According to the SEC’s complaint filed in U.S. District Court for the Southern District of New York, Ji’s nephew approached China Natural Gas in late 2009 to obtain a loan for a large real estate development project being run by Demaoxing Real Estate Co., a firm that was 90 percent owned by Ji’s son and 10 percent owned by Ji’s nephew. Ji recognized it was inappropriate for China Natural Gas to loan money directly to his nephew, so he asked his niece’s husband, who was the company’s internal audit chief, to use a sham borrower. The internal audit chief located an individual named Taoxiang Wang, and fabricated notes of a meeting with her to discuss loan terms. Wang signed a loan agreement for $9.9 million, and the money was wired directly into a Demaoxing bank account with a note stating that the amount was for “raw material expenses.”
The SEC alleges that around the same time, China Natural Gas made a $4.4 million loan to Shaanxi Juntai Housing Purchase Co., a business partner on Demaoxing’s real estate development project. Shaanxi Juntai’s then-general manager was Ji’s friend. The internal audit chief talked with Ji’s nephew about the project when arranging the loan, which directly benefitted Demaoxing.

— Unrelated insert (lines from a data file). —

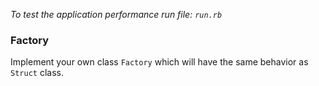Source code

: *To test the application performance run file: `run.rb`*

### Factory
Implement your own class `Factory` which will have the same behavior as `Struct` class.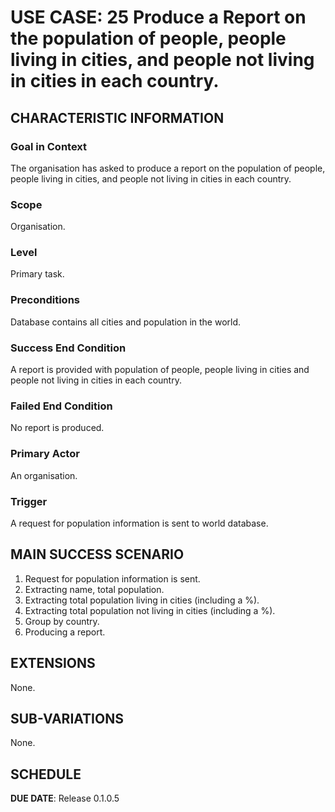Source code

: # USE CASE: 25 Produce a Report on the population of people, people living in cities, and people not living in cities in each country.

## CHARACTERISTIC INFORMATION

### Goal in Context

The organisation has asked to produce a report on the population of people, people living in cities, and people not living in cities in each country.

### Scope

Organisation.

### Level

Primary task.

### Preconditions

Database contains all cities and population in the world.

### Success End Condition

A report is provided with population of people, people living in cities and people not living in cities in each country.

### Failed End Condition

No report is produced.

### Primary Actor

An organisation.

### Trigger

A request for population information is sent to world database.

## MAIN SUCCESS SCENARIO

1. Request for population information is sent.
2. Extracting name, total population.
3. Extracting total population living in cities (including a %).
4. Extracting total population not living in cities (including a %).
5. Group by country.
6. Producing a report.

## EXTENSIONS

None.

## SUB-VARIATIONS

None.

## SCHEDULE

**DUE DATE**: Release 0.1.0.5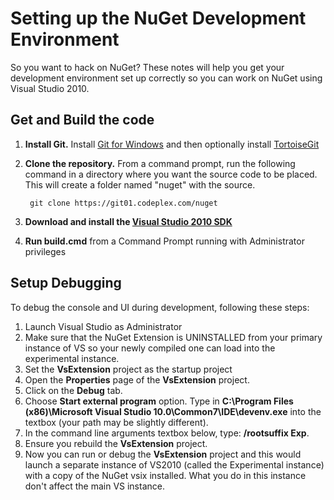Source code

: ﻿# Setting up the NuGet Development Environment
So you want to hack on NuGet? These notes will help you get your development environment 
set up correctly so you can work on NuGet using Visual Studio 2010.

## Get and Build the code
1. **Install Git.** Install [Git for Windows](http://code.google.com/p/msysgit/downloads/list?can=3) and then optionally install [TortoiseGit](http://code.google.com/p/tortoisegit/downloads/list)
1. **Clone the repository.** From a command prompt, run the following command in a directory where you want the source code to be placed. 
This will create a folder named "nuget" with the source.

        git clone https://git01.codeplex.com/nuget

1. **Download and install the <a href="http://visualstudiogallery.msdn.microsoft.com/en-us/25622469-19d8-4959-8e5c-4025d1c9183d?SRC=VSIDE">Visual Studio 2010 SDK</a>** 
1. **Run build.cmd** from a Command Prompt running with Administrator privileges

## Setup Debugging
To debug the console and UI during development, following these steps:

1. Launch Visual Studio as Administrator 
1. Make sure that the NuGet Extension is UNINSTALLED from your primary instance of VS so your newly compiled one can load into the experimental instance.
1. Set the **VsExtension** project as the startup project 
1. Open the **Properties** page of the **VsExtension** project.
1. Click on the **Debug** tab.
1. Choose **Start external program** option. Type in **C:\Program Files (x86)\Microsoft Visual Studio 10.0\Common7\IDE\devenv.exe** into the textbox (your path may be slightly different).
1. In the command line arguments textbox below, type: **/rootsuffix Exp**.
1. Ensure you rebuild the **VsExtension** project. 
1. Now you can run or debug the **VsExtension** project and this would launch a separate instance of VS2010 (called the Experimental instance) 
with a copy of the NuGet vsix installed. What you do in this instance don't affect the main VS instance. 

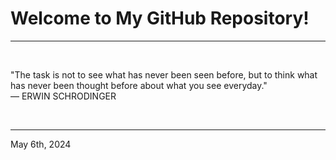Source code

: # Welcome to My GitHub Repository!

---

<br>

"The task is not to see what has never been seen before, but to think what has never been thought before about what you see everyday."\
    ― ERWIN SCHRODINGER
 
</br>

---
May 6th, 2024
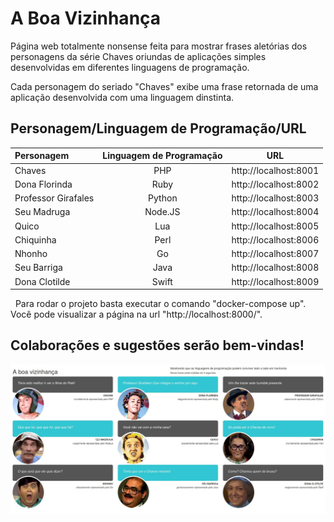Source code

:# A Boa Vizinhança

Página web totalmente nonsense feita para mostrar frases aletórias dos personagens da série Chaves oriundas de aplicações simples desenvolvidas em diferentes linguagens de programação. 

Cada personagem do seriado "Chaves" exibe uma frase retornada de uma aplicação desenvolvida com uma linguagem dinstinta. 

## Personagem/Linguagem de Programação/URL

| Personagem          | Linguagem de Programação |    URL                |
| :---                |            :---:         |    :---:              |
| Chaves              | PHP                      | http://localhost:8001 |
| Dona Florinda       | Ruby                     | http://localhost:8002 |
| Professor Girafales | Python                   | http://localhost:8003 |
| Seu Madruga         | Node.JS                  | http://localhost:8004 |
| Quico               | Lua                      | http://localhost:8005 |
| Chiquinha           | Perl                     | http://localhost:8006 |
| Nhonho              | Go                       | http://localhost:8007 |
| Seu Barriga         | Java                     | http://localhost:8008 |
| Dona Clotilde       | Swift                    | http://localhost:8009 |


&nbsp;
Para rodar o projeto basta executar o comando "docker-compose up". Você pode visualizar a página na url "http://localhost:8000/".

## Colaborações e sugestões serão bem-vindas! 

![alt](screenshot.jpg)
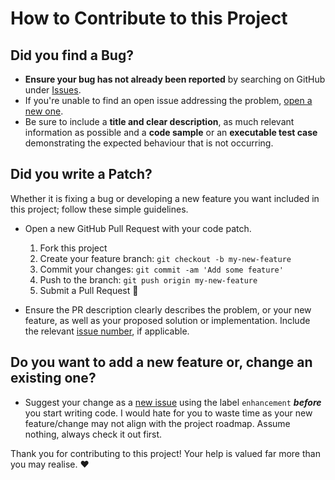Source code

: # How to Contribute to this Project

## Did you find a Bug?

  * **Ensure your bug has not already been reported** by searching on GitHub under [Issues][issues].
  * If you're unable to find an open issue addressing the problem, [open a new one][new-issue]. 
  * Be sure to include a **title and clear description**, as much relevant information as possible and a **code sample** or an **executable test case** demonstrating the expected behaviour that is not occurring.

## Did you write a Patch?

Whether it is fixing a bug or developing a new feature you want included in this project; follow these simple guidelines.

  * Open a new GitHub Pull Request with your code patch.
    1. Fork this project
    1. Create your feature branch: `git checkout -b my-new-feature`
    1. Commit your changes: `git commit -am 'Add some feature'`
    1. Push to the branch: `git push origin my-new-feature`
    1. Submit a Pull Request :tada:

  * Ensure the PR description clearly describes the problem, or your new feature, as well as your proposed solution or implementation. Include the relevant [issue number][issues], if applicable.

## Do you want to add a new feature or, change an existing one?

  * Suggest your change as a [new issue][new-issue] using the label `enhancement` **_before_** you start writing code. I would hate for you to waste time as your new feature/change may not align with the project roadmap. Assume nothing, always check it out first.

Thank you for contributing to this project! Your help is valued far more than you may realise. :heart:

[issues]: issues
[new-issue]: issues/new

According to the SEC’s complaint, Ji was the company CEO until he resigned in October 2011. He approved both loans without obtaining prior authorization from the board or informing the CFO. Ji repeatedly lied to conceal the related party nature of both loans. When questioned about the loans by the China Natural Gas board, Ji falsely stated that the loans involved senior Chinese government officers who were in charge of the company’s liquid natural gas project. During a May 10, 2010 conference call about quarterly earnings, Ji responded to a question about the loans by again stating that they were made to obtain approvals from government officials. He later told the board that he made the loans to earn quick and lucrative interest, and lied about the true nature of the loans during the company’s internal investigation. Ji also lied to the company’s auditors by signing a letter stating that the two loans were for business purposes and the borrowers were not related parties.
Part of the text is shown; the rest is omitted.